▸ The problem
Copy each line of the data below, character for character.

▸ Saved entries
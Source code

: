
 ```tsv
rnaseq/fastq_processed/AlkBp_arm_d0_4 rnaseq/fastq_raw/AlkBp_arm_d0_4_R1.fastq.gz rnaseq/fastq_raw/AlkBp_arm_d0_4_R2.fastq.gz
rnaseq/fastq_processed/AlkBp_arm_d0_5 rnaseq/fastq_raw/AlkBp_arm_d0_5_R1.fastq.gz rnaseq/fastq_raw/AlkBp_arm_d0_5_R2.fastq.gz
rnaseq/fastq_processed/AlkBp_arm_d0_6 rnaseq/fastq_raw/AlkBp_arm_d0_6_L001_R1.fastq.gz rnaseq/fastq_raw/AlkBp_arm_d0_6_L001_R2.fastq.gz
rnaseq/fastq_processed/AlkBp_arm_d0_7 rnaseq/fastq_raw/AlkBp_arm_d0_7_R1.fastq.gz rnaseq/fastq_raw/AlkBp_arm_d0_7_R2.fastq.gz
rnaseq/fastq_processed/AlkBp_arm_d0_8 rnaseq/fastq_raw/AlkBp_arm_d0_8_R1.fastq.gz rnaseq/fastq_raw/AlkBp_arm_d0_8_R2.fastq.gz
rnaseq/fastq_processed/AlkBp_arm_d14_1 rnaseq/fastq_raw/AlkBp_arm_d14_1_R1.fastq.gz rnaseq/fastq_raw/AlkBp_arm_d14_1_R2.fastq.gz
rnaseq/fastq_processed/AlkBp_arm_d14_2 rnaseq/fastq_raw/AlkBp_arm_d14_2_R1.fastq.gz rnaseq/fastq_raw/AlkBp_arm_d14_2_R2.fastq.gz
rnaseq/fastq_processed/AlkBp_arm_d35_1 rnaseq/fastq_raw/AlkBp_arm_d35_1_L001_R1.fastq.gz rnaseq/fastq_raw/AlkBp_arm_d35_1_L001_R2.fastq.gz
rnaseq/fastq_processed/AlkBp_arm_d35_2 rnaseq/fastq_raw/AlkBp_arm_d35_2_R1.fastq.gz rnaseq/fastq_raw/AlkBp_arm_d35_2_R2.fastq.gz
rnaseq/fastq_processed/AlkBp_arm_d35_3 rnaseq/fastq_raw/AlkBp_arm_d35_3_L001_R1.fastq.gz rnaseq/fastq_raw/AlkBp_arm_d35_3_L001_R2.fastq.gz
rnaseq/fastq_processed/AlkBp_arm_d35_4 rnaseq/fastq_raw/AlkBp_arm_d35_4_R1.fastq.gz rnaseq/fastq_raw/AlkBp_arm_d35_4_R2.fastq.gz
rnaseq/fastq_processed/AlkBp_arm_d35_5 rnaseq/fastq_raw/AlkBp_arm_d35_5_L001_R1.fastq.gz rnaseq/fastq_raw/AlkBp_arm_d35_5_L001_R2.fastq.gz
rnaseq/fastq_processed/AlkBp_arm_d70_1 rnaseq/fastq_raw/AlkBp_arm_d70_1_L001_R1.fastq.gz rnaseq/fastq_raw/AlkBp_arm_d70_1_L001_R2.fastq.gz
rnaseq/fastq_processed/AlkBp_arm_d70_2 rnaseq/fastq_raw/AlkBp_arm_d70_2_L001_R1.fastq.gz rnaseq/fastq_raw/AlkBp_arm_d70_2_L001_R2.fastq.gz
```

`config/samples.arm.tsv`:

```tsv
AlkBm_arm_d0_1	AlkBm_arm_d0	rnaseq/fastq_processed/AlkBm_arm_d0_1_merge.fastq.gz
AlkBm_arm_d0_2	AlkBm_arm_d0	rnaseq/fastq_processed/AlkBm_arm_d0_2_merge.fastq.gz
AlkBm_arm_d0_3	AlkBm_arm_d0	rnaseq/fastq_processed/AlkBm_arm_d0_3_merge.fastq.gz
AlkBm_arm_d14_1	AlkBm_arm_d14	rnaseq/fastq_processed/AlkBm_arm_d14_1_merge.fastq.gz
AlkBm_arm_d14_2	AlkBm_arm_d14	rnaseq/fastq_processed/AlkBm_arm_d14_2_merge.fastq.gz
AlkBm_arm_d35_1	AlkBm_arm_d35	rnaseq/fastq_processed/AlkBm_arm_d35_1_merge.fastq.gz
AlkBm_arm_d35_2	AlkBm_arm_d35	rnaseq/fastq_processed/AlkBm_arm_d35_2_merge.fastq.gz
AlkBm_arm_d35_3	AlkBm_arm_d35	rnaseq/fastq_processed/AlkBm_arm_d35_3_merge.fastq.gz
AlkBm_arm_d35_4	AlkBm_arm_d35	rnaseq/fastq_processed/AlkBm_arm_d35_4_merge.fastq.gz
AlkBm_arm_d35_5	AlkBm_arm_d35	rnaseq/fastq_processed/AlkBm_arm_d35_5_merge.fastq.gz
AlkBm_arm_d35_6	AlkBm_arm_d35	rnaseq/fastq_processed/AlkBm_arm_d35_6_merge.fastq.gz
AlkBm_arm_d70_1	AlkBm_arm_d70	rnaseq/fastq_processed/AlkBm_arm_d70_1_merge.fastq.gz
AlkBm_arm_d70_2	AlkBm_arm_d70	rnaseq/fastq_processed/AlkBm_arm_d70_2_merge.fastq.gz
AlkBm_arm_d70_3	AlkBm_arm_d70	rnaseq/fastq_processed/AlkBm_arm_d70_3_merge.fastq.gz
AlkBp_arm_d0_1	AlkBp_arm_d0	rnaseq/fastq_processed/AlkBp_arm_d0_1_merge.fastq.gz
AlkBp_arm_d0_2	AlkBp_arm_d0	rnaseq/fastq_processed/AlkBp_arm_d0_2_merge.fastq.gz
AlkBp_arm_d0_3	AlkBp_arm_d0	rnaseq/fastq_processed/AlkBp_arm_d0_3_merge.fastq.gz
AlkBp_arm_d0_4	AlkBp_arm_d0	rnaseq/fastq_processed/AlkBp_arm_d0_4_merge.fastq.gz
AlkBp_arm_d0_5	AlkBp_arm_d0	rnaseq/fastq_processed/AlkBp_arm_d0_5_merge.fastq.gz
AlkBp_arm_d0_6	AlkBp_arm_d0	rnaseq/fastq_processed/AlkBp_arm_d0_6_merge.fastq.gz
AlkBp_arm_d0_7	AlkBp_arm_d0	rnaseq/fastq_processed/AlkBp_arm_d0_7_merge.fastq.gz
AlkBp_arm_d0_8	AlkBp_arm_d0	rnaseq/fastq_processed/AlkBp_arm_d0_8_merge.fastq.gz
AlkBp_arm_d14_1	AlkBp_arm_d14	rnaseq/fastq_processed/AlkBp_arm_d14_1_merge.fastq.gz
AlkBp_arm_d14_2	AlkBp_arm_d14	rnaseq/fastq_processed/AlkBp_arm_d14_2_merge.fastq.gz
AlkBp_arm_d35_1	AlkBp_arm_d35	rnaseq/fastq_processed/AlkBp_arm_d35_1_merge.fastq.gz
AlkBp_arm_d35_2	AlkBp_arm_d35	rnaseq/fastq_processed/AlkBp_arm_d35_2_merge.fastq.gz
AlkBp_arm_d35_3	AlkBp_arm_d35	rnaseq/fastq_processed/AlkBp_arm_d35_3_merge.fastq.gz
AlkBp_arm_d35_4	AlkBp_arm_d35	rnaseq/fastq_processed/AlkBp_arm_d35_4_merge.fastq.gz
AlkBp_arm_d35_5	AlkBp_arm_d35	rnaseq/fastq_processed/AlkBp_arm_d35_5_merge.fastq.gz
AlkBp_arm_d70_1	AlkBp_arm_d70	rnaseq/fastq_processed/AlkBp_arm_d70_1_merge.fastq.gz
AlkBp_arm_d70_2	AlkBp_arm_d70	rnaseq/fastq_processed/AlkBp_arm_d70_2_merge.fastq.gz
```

▸ Result for this task
Source code

:
 ```tsv
rnaseq/fastq_processed/AlkBp_arm_d0_4 rnaseq/fastq_raw/AlkBp_arm_d0_4_R1.fastq.gz rnaseq/fastq_raw/AlkBp_arm_d0_4_R2.fastq.gz
rnaseq/fastq_processed/AlkBp_arm_d0_5 rnaseq/fastq_raw/AlkBp_arm_d0_5_R1.fastq.gz rnaseq/fastq_raw/AlkBp_arm_d0_5_R2.fastq.gz
rnaseq/fastq_processed/AlkBp_arm_d0_6 rnaseq/fastq_raw/AlkBp_arm_d0_6_L001_R1.fastq.gz rnaseq/fastq_raw/AlkBp_arm_d0_6_L001_R2.fastq.gz
rnaseq/fastq_processed/AlkBp_arm_d0_7 rnaseq/fastq_raw/AlkBp_arm_d0_7_R1.fastq.gz rnaseq/fastq_raw/AlkBp_arm_d0_7_R2.fastq.gz
rnaseq/fastq_processed/AlkBp_arm_d0_8 rnaseq/fastq_raw/AlkBp_arm_d0_8_R1.fastq.gz rnaseq/fastq_raw/AlkBp_arm_d0_8_R2.fastq.gz
rnaseq/fastq_processed/AlkBp_arm_d14_1 rnaseq/fastq_raw/AlkBp_arm_d14_1_R1.fastq.gz rnaseq/fastq_raw/AlkBp_arm_d14_1_R2.fastq.gz
rnaseq/fastq_processed/AlkBp_arm_d14_2 rnaseq/fastq_raw/AlkBp_arm_d14_2_R1.fastq.gz rnaseq/fastq_raw/AlkBp_arm_d14_2_R2.fastq.gz
rnaseq/fastq_processed/AlkBp_arm_d35_1 rnaseq/fastq_raw/AlkBp_arm_d35_1_L001_R1.fastq.gz rnaseq/fastq_raw/AlkBp_arm_d35_1_L001_R2.fastq.gz
rnaseq/fastq_processed/AlkBp_arm_d35_2 rnaseq/fastq_raw/AlkBp_arm_d35_2_R1.fastq.gz rnaseq/fastq_raw/AlkBp_arm_d35_2_R2.fastq.gz
rnaseq/fastq_processed/AlkBp_arm_d35_3 rnaseq/fastq_raw/AlkBp_arm_d35_3_L001_R1.fastq.gz rnaseq/fastq_raw/AlkBp_arm_d35_3_L001_R2.fastq.gz
rnaseq/fastq_processed/AlkBp_arm_d35_4 rnaseq/fastq_raw/AlkBp_arm_d35_4_R1.fastq.gz rnaseq/fastq_raw/AlkBp_arm_d35_4_R2.fastq.gz
rnaseq/fastq_processed/AlkBp_arm_d35_5 rnaseq/fastq_raw/AlkBp_arm_d35_5_L001_R1.fastq.gz rnaseq/fastq_raw/AlkBp_arm_d35_5_L001_R2.fastq.gz
rnaseq/fastq_processed/AlkBp_arm_d70_1 rnaseq/fastq_raw/AlkBp_arm_d70_1_L001_R1.fastq.gz rnaseq/fastq_raw/AlkBp_arm_d70_1_L001_R2.fastq.gz
rnaseq/fastq_processed/AlkBp_arm_d70_2 rnaseq/fastq_raw/AlkBp_arm_d70_2_L001_R1.fastq.gz rnaseq/fastq_raw/AlkBp_arm_d70_2_L001_R2.fastq.gz
```

`config/samples.arm.tsv`:

```tsv
AlkBm_arm_d0_1	AlkBm_arm_d0	rnaseq/fastq_processed/AlkBm_arm_d0_1_merge.fastq.gz
AlkBm_arm_d0_2	AlkBm_arm_d0	rnaseq/fastq_processed/AlkBm_arm_d0_2_merge.fastq.gz
AlkBm_arm_d0_3	AlkBm_arm_d0	rnaseq/fastq_processed/AlkBm_arm_d0_3_merge.fastq.gz
AlkBm_arm_d14_1	AlkBm_arm_d14	rnaseq/fastq_processed/AlkBm_arm_d14_1_merge.fastq.gz
AlkBm_arm_d14_2	AlkBm_arm_d14	rnaseq/fastq_processed/AlkBm_arm_d14_2_merge.fastq.gz
AlkBm_arm_d35_1	AlkBm_arm_d35	rnaseq/fastq_processed/AlkBm_arm_d35_1_merge.fastq.gz
AlkBm_arm_d35_2	AlkBm_arm_d35	rnaseq/fastq_processed/AlkBm_arm_d35_2_merge.fastq.gz
AlkBm_arm_d35_3	AlkBm_arm_d35	rnaseq/fastq_processed/AlkBm_arm_d35_3_merge.fastq.gz
AlkBm_arm_d35_4	AlkBm_arm_d35	rnaseq/fastq_processed/AlkBm_arm_d35_4_merge.fastq.gz
AlkBm_arm_d35_5	AlkBm_arm_d35	rnaseq/fastq_processed/AlkBm_arm_d35_5_merge.fastq.gz
AlkBm_arm_d35_6	AlkBm_arm_d35	rnaseq/fastq_processed/AlkBm_arm_d35_6_merge.fastq.gz
AlkBm_arm_d70_1	AlkBm_arm_d70	rnaseq/fastq_processed/AlkBm_arm_d70_1_merge.fastq.gz
AlkBm_arm_d70_2	AlkBm_arm_d70	rnaseq/fastq_processed/AlkBm_arm_d70_2_merge.fastq.gz
AlkBm_arm_d70_3	AlkBm_arm_d70	rnaseq/fastq_processed/AlkBm_arm_d70_3_merge.fastq.gz
AlkBp_arm_d0_1	AlkBp_arm_d0	rnaseq/fastq_processed/AlkBp_arm_d0_1_merge.fastq.gz
AlkBp_arm_d0_2	AlkBp_arm_d0	rnaseq/fastq_processed/AlkBp_arm_d0_2_merge.fastq.gz
AlkBp_arm_d0_3	AlkBp_arm_d0	rnaseq/fastq_processed/AlkBp_arm_d0_3_merge.fastq.gz
AlkBp_arm_d0_4	AlkBp_arm_d0	rnaseq/fastq_processed/AlkBp_arm_d0_4_merge.fastq.gz
AlkBp_arm_d0_5	AlkBp_arm_d0	rnaseq/fastq_processed/AlkBp_arm_d0_5_merge.fastq.gz
AlkBp_arm_d0_6	AlkBp_arm_d0	rnaseq/fastq_processed/AlkBp_arm_d0_6_merge.fastq.gz
AlkBp_arm_d0_7	AlkBp_arm_d0	rnaseq/fastq_processed/AlkBp_arm_d0_7_merge.fastq.gz
AlkBp_arm_d0_8	AlkBp_arm_d0	rnaseq/fastq_processed/AlkBp_arm_d0_8_merge.fastq.gz
AlkBp_arm_d14_1	AlkBp_arm_d14	rnaseq/fastq_processed/AlkBp_arm_d14_1_merge.fastq.gz
AlkBp_arm_d14_2	AlkBp_arm_d14	rnaseq/fastq_processed/AlkBp_arm_d14_2_merge.fastq.gz
AlkBp_arm_d35_1	AlkBp_arm_d35	rnaseq/fastq_processed/AlkBp_arm_d35_1_merge.fastq.gz
AlkBp_arm_d35_2	AlkBp_arm_d35	rnaseq/fastq_processed/AlkBp_arm_d35_2_merge.fastq.gz
AlkBp_arm_d35_3	AlkBp_arm_d35	rnaseq/fastq_processed/AlkBp_arm_d35_3_merge.fastq.gz
AlkBp_arm_d35_4	AlkBp_arm_d35	rnaseq/fastq_processed/AlkBp_arm_d35_4_merge.fastq.gz
AlkBp_arm_d35_5	AlkBp_arm_d35	rnaseq/fastq_processed/AlkBp_arm_d35_5_merge.fastq.gz
AlkBp_arm_d70_1	AlkBp_arm_d70	rnaseq/fastq_processed/AlkBp_arm_d70_1_merge.fastq.gz
AlkBp_arm_d70_2	AlkBp_arm_d70	rnaseq/fastq_processed/AlkBp_arm_d70_2_merge.fastq.gz
```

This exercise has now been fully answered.